SOS! Survival of Substitutes

Section 2: SOS! Survival of Substitutes

No one can give you better advice than yourself. — Cicero

You aren’t thinking about it right now, but sometime in your future you’re going to miss a day of school.

This is the IDEAL time to begin preparing for that event because the questions you have now are the same questions a substitute teacher might have. Later, with a routine established, you may forget to think about such details.

Label a file folder or notebook “Substitute,” and keep it in a place anyone would logically look.

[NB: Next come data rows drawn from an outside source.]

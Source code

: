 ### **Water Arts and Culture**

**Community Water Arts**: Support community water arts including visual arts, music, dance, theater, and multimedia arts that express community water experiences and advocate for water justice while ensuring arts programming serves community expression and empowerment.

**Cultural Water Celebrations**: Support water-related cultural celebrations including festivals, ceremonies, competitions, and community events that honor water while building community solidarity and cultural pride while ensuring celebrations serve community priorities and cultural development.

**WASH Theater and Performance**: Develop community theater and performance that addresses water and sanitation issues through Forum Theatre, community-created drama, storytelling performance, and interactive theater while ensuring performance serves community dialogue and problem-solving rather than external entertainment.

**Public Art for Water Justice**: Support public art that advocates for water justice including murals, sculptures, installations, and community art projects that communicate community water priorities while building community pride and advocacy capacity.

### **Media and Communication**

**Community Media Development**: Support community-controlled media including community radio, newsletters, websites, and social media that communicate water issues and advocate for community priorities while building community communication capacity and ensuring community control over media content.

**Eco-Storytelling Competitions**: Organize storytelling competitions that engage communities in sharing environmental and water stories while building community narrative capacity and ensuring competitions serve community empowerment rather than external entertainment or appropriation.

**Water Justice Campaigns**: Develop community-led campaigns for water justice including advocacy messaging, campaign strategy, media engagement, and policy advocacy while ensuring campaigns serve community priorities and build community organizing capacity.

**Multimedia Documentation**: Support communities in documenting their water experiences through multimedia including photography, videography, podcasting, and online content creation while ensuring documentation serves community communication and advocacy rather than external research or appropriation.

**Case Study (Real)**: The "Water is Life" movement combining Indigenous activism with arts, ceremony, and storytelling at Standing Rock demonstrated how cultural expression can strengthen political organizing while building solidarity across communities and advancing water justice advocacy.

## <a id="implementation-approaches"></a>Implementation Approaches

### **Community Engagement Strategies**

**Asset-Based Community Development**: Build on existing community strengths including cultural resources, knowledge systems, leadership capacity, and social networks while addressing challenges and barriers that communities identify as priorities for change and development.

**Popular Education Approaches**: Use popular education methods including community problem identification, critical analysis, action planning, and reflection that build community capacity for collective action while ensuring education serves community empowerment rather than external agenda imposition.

Here are some suggestions to include for your substitute:

  • Your schedule of classes including regular classes, special classes (day and time), and an alternate plan in case special classes are cancelled;
  • Names and schedules of students who leave the classroom for special reasons such as medication, remedial or gifted programs, speech, etc.;
  • Opening activities: class roll, seating chart for regular activities and special work groups, attendance procedures, lunch count, etc.;
  • Lesson plans or where to find the plan book (include alternate plans in case the lesson depends on resources only you have);
  • Classroom expectations and discipline procedures (include any district policies and notes about special cases);
  • Location of manuals and other materials to be used (including procedures for use of AV materials/ equipment);
  • Names and schedules of ESP and/or volunteers, name and location of a teacher to call upon for assistance, and other faculty and staff likely to be encountered;
  • Names of pupils who can be depended upon to help;
  • Procedures for sick or injured children (location of nurse’s office, district policy on dispensing medication, notes on allergies or special needs, etc.);
  • Procedures for regular and early dismissal; Floor plan of the building and procedures for emergency drills.